Credit for All Images: NASA
By the spring of 1970, the Apollo program was rolling along at full speed. The first landing, and subsequent return trip with loftier scientific goals, were successes. Now, NASA had planned a third mission to the Moon’s surface that would again deepen the scientific return from the venture and increase the complexity of the experiments. 

Launch for what would be termed Apollo 13 was set for April 11, 1970, and would use the same spacecraft configuration employed for the previous two missions. The crew for Apollo 13 consisted of Commander Jim Lovell, Command Module Pilot Jack Swigert, and Lunar Module Pilot Fred Haise. This was not the original plan, however. 
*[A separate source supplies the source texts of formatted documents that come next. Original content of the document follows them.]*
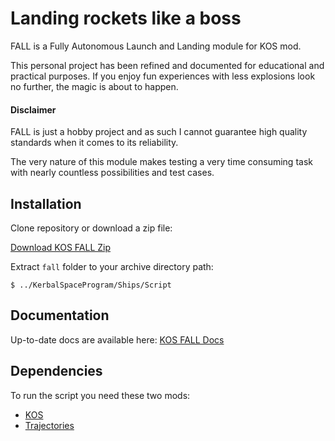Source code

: # Landing rockets like a boss
FALL is a Fully Autonomous Launch and Landing module for KOS mod.

This personal project has been refined and documented for educational and practical purposes. If you enjoy fun experiences with less explosions look no further, the magic is about to happen.

#### Disclaimer
FALL is just a hobby project and as such I cannot guarantee high quality standards when it comes to its reliability.

The very nature of this module makes testing a very time consuming task with nearly countless possibilities and test cases.

## Installation
Clone repository or download a zip file:

[Download KOS FALL Zip](https://github.com/smoketeer/fall/archive/master.zip)

Extract `fall` folder to your archive directory path:

`$ ../KerbalSpaceProgram/Ships/Script`
## Documentation
Up-to-date docs are available here:
[KOS FALL Docs](https://smoketeer.github.io/fall/)

## Dependencies

To run the script you need these two mods:
- [KOS](https://github.com/KSP-KOS)
- [Trajectories](https://github.com/neuoy/KSPTrajectories)
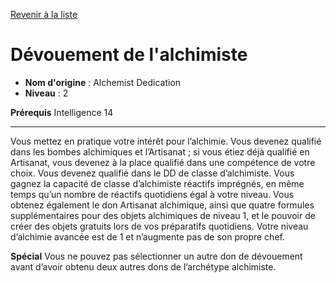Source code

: [Revenir à la liste](list.md)

# Dévouement de l'alchimiste

 * **Nom d'origine** : Alchemist Dedication
 * **Niveau** : 2


<p><strong>Prérequis</strong> Intelligence 14</p>
<hr>
<p>Vous mettez en pratique votre intérêt pour l’alchimie. Vous devenez qualifié dans les bombes alchimiques et l’Artisanat ; si vous étiez déjà qualifié en Artisanat, vous devenez à la place qualifié dans une compétence de votre choix. Vous devenez qualifié dans le DD de classe d’alchimiste. Vous gagnez la capacité de classe d’alchimiste réactifs imprégnés,
en même temps qu’un nombre de réactifs quotidiens égal à votre niveau. Vous obtenez également le don Artisanat alchimique, ainsi que quatre formules supplémentaires pour des objets alchimiques de niveau 1, et le pouvoir de créer des objets gratuits lors de vos préparatifs quotidiens. Votre niveau d’alchimie avancée est de 1 et n’augmente pas de son propre chef.</p>
<p><strong>Spécial</strong> Vous ne pouvez pas sélectionner un autre don de dévouement avant d’avoir obtenu deux autres dons de l’archétype alchimiste.</p>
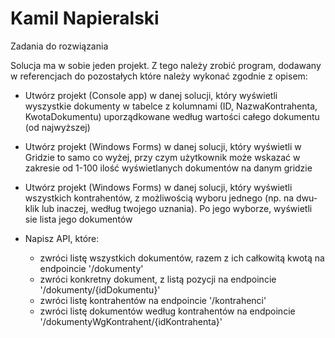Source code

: # Kamil Napieralski
Zadania do rozwiązania

Solucja ma w sobie jeden projekt. Z tego należy zrobić program, dodawany w referencjach do pozostałych które należy wykonać zgodnie z opisem:

- Utwórz projekt  (Console app) w danej solucji, 
który wyświetli wyszystkie dokumenty w tabelce z kolumnami (ID, NazwaKontrahenta, KwotaDokumentu) uporządkowane według wartości całego dokumentu (od najwyższej)
- Utwórz projekt  (Windows Forms) w danej solucji, który wyświetli w Gridzie to samo co wyżej, przy czym użytkownik może wskazać w zakresie od 1-100 ilość wyświetlanych dokumentów na danym gridzie
- Utwórz projekt (Windows Forms) w danej solucji, który wyświetli wszystkich kontrahentów, z możliwością wyboru jednego (np. na dwu-klik lub inaczej, według twojego uznania). Po jego wyborze, wyświetli sie lista jego dokumentów
- Napisz API, które:

  - zwróci listę wszystkich dokumentów, razem z ich całkowitą kwotą na endpoincie '/dokumenty'
  - zwróci konkretny dokument, z listą pozycji na endpoincie '/dokumenty/{idDokumentu}'
  - zwróci listę kontrahentów na endpoincie '/kontrahenci'
  - zwróci listę dokumentów według kontrahentów na endpoincie '/dokumentyWgKontrahent/{idKontrahenta}'
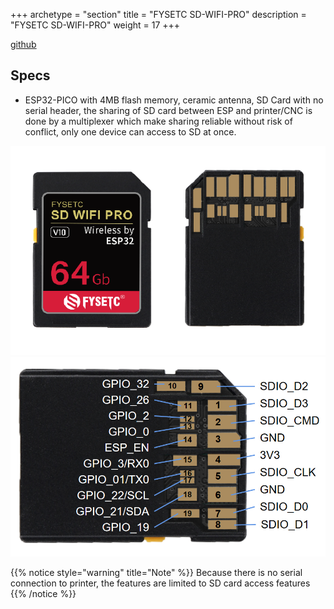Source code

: +++
archetype = "section"
title = "FYSETC SD-WIFI-PRO"
description =  "FYSETC SD-WIFI-PRO"
weight = 17
+++

[github](https://github.com/FYSETC/SD-WIFI-PRO)


## Specs
* ESP32-PICO with 4MB flash memory, ceramic antenna, SD Card with no serial header, the sharing of SD card between ESP and printer/CNC is done by a multiplexer which make sharing reliable without risk of conflict, only one device can access to SD at once. 


![image](front.png?width=400px)
![image](pinout.png?width=400px)

{{% notice style="warning" title="Note"  %}}
Because there is no serial connection to printer, the features are limited to SD card access features
{{% /notice %}}
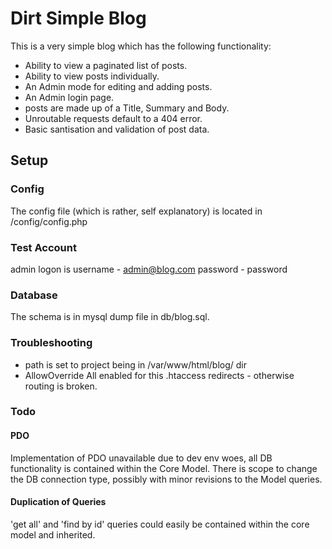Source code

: # Dirt Simple Blog

This is a very simple blog which has the following functionality:

* Ability to view a paginated list of posts.
* Ability to view posts individually.
* An Admin mode for editing and adding posts.
* An Admin login page.
* posts are made up of a Title, Summary and Body. 
* Unroutable requests default to a 404 error.
* Basic santisation and validation of post data.

## Setup

### Config

The config file (which is rather, self explanatory) is located in /config/config.php

### Test Account

admin logon is
username - admin@blog.com
password - password

### Database

The schema is in mysql dump file in db/blog.sql.

### Troubleshooting

* path is set to project being in /var/www/html/blog/ dir
* AllowOverride All enabled for this .htaccess redirects - otherwise routing is broken.

### Todo

#### PDO
Implementation of PDO unavailable due to dev env woes, all DB functionality is contained within the Core Model.
There is scope to change the DB connection type, possibly with minor revisions to the Model queries.

#### Duplication of Queries
'get all' and 'find by id' queries could easily be contained within the core model and inherited.
 
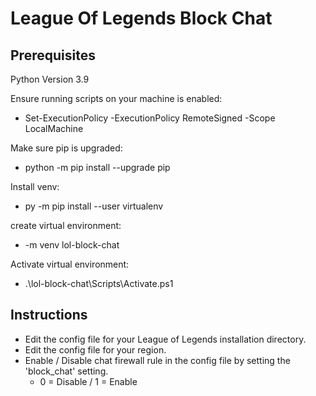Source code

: # League Of Legends Block Chat

## Prerequisites
Python Version 3.9

Ensure running scripts on your machine is enabled:
- Set-ExecutionPolicy -ExecutionPolicy RemoteSigned -Scope LocalMachine

Make sure pip is upgraded:
- python -m pip install --upgrade pip

Install venv:
- py -m pip install --user virtualenv

create virtual environment:
- -m venv lol-block-chat

Activate virtual environment:
- .\lol-block-chat\Scripts\Activate.ps1

## Instructions
- Edit the config file for your League of Legends installation directory.
- Edit the config file for your region.
- Enable / Disable chat firewall rule in the config file by setting the 'block_chat' setting. 
    - 0 = Disable / 1 = Enable 
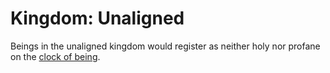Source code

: # Kingdom: Unaligned

Beings in the unaligned kingdom would register as neither holy nor profane on the [clock of being](../../../../../cosmology/clock-of-being.md).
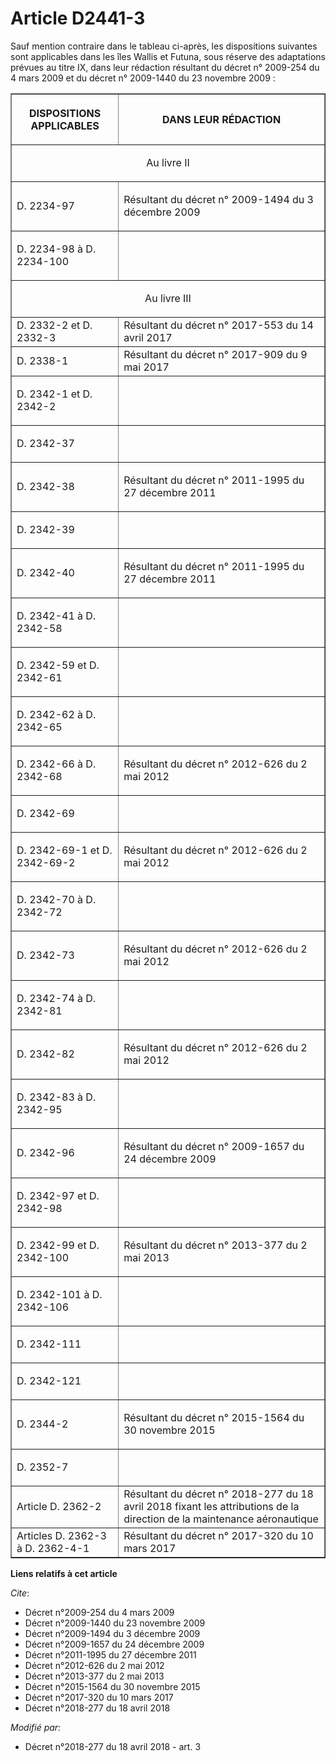 # Article D2441-3

Sauf mention contraire dans le tableau ci-après, les dispositions suivantes sont applicables dans les îles Wallis et Futuna,
sous réserve des adaptations prévues au titre IX, dans leur rédaction résultant du décret n° 2009-254 du 4 mars 2009 et du
décret n° 2009-1440 du 23 novembre 2009 : 

<table border="1">
  <tbody>
    <tr>
      <th>

DISPOSITIONS APPLICABLES </th>
      <th>

DANS LEUR RÉDACTION </th>
    </tr>
    <tr>
      <td align="center" colspan="2">

Au livre II </td>
    </tr>
    <tr>
      <td align="left">

D. 2234-97 </td>
      <td align="left">

Résultant du décret n° 2009-1494 du 3 décembre 2009 </td>
    </tr>
    <tr>
      <td align="left">

D. 2234-98 à D. 2234-100 </td>
      <td align="left">
    </td></tr>
    <tr>
      <td colspan="2" align="center">

Au livre III </td>
    </tr>
    <tr>
      <td align="left">D. 2332-2 et D. 2332-3 </td>
      <td align="left">Résultant du décret n° 2017-553 du 14 avril 2017 </td>
    </tr>
    <tr>
      <td align="left">D. 2338-1 </td>
      <td align="left">Résultant du décret n° 2017-909 du 9 mai 2017 </td>
    </tr>
    <tr>
      <td align="left">

D. 2342-1 et D. 2342-2 </td>
      <td align="left">
    </td></tr>
    <tr>
      <td align="left">

D. 2342-37 </td>
      <td align="left">
    </td></tr>
    <tr>
      <td align="left">

D. 2342-38 </td>
      <td align="left">

Résultant du décret n° 2011-1995 du 27 décembre 2011 </td>
    </tr>
    <tr>
      <td align="left">

D. 2342-39 </td>
      <td align="left">
    </td></tr>
    <tr>
      <td align="left">

D. 2342-40 </td>
      <td align="left">

Résultant du décret n° 2011-1995 du 27 décembre 2011 </td>
    </tr>
    <tr>
      <td align="left">

D. 2342-41 à D. 2342-58 </td>
      <td align="left">
    </td></tr>
    <tr>
      <td align="left">

D. 2342-59 et D. 2342-61 </td>
      <td align="left">
    </td></tr>
    <tr>
      <td align="left">

D. 2342-62 à D. 2342-65 </td>
      <td align="left">
    </td></tr>
    <tr>
      <td align="left">

D. 2342-66 à D. 2342-68 </td>
      <td align="left">

Résultant du décret n° 2012-626 du 2 mai 2012 </td>
    </tr>
    <tr>
      <td align="left">

D. 2342-69 </td>
      <td align="left">
    </td></tr>
    <tr>
      <td align="left">

D. 2342-69-1 et D. 2342-69-2 </td>
      <td align="left">

Résultant du décret n° 2012-626 du 2 mai 2012 </td>
    </tr>
    <tr>
      <td align="left">

D. 2342-70 à D. 2342-72 </td>
      <td align="left">
    </td></tr>
    <tr>
      <td align="left">

D. 2342-73 </td>
      <td align="left">

Résultant du décret n° 2012-626 du 2 mai 2012 </td>
    </tr>
    <tr>
      <td align="left">

D. 2342-74 à D. 2342-81 </td>
      <td align="left">
    </td></tr>
    <tr>
      <td align="left">

D. 2342-82 </td>
      <td align="left">

Résultant du décret n° 2012-626 du 2 mai 2012 </td>
    </tr>
    <tr>
      <td align="left">

D. 2342-83 à D. 2342-95 </td>
      <td align="left">
    </td></tr>
    <tr>
      <td align="left">

D. 2342-96 </td>
      <td align="left">

Résultant du décret n° 2009-1657 du 24 décembre 2009 </td>
    </tr>
    <tr>
      <td align="left">

D. 2342-97 et D. 2342-98 </td>
      <td align="left">
    </td></tr>
    <tr>
      <td align="left">

D. 2342-99 et D. 2342-100 </td>
      <td align="left">

Résultant du décret n° 2013-377 du 2 mai 2013 </td>
    </tr>
    <tr>
      <td align="left">

D. 2342-101 à D. 2342-106 </td>
      <td align="left">
    </td></tr>
    <tr>
      <td align="left">

D. 2342-111 </td>
      <td align="left">
    </td></tr>
    <tr>
      <td align="left">

D. 2342-121 </td>
      <td align="left">
    </td></tr>
    <tr>
      <td align="left">

D. 2344-2 </td>
      <td align="left">

Résultant du décret n° 2015-1564 du 30 novembre 2015 </td>
    </tr>
    <tr>
      <td align="left">

D. 2352-7 </td>
      <td align="left">
    </td></tr>
    <tr>
      <td align="left">Article D. 2362-2 </td>
      <td align="left">Résultant du décret n° 2018-277 du 18 avril 2018 fixant les attributions de la direction de la
maintenance aéronautique </td>
    </tr>
    <tr>
      <td align="left">Articles D. 2362-3 à D. 2362-4-1 </td>
      <td align="left">Résultant du décret n° 2017-320 du 10 mars 2017</td>
    </tr>
  </tbody>
</table>

**Liens relatifs à cet article**

_Cite_:

  - Décret n°2009-254 du 4 mars 2009
  - Décret n°2009-1440 du 23 novembre 2009
  - Décret n°2009-1494 du 3 décembre 2009
  - Décret n°2009-1657 du 24 décembre 2009
  - Décret n°2011-1995 du 27 décembre 2011
  - Décret n°2012-626 du 2 mai 2012
  - Décret n°2013-377 du 2 mai 2013
  - Décret n°2015-1564 du 30 novembre 2015
  - Décret n°2017-320 du 10 mars 2017
  - Décret n°2018-277 du 18 avril 2018

_Modifié par_:

  - Décret n°2018-277 du 18 avril 2018 - art. 3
By tradition, the rotation would have composed the crew as Commander Gordon Cooper, Command Module Pilot Donn Eisele, and Lunar Module Pilot Edgar Mitchell. But both Cooper and Eisele were on rocky terms with NASA management at this point in their careers, for different reasons — Cooper had a relaxed attitude toward training, and Eisele had failed to impress with Apollo 7 and was involved in an extramarital relationship. Because of the political issues, Deke Slayton, the Director of Flight Crew Operations, reconfigured the crew to consist of Alan Shepard, Stuart Roosa, and Edgar Mitchell. However, his superiors rejected the plan, believing that Shepard needed more time to recover from ear surgery to be flight ready.


[How to view our 3D images: To view the images with no mechanical assistance, let your eyes relax as you view the photos as though focusing on a point behind them. At first you will see the two images split into four; as your eyes focus at the correct distance, the middle two images will combine to create a single, crisp 3D image. The outer two images will remain on either side of the 3D image and become blurry.]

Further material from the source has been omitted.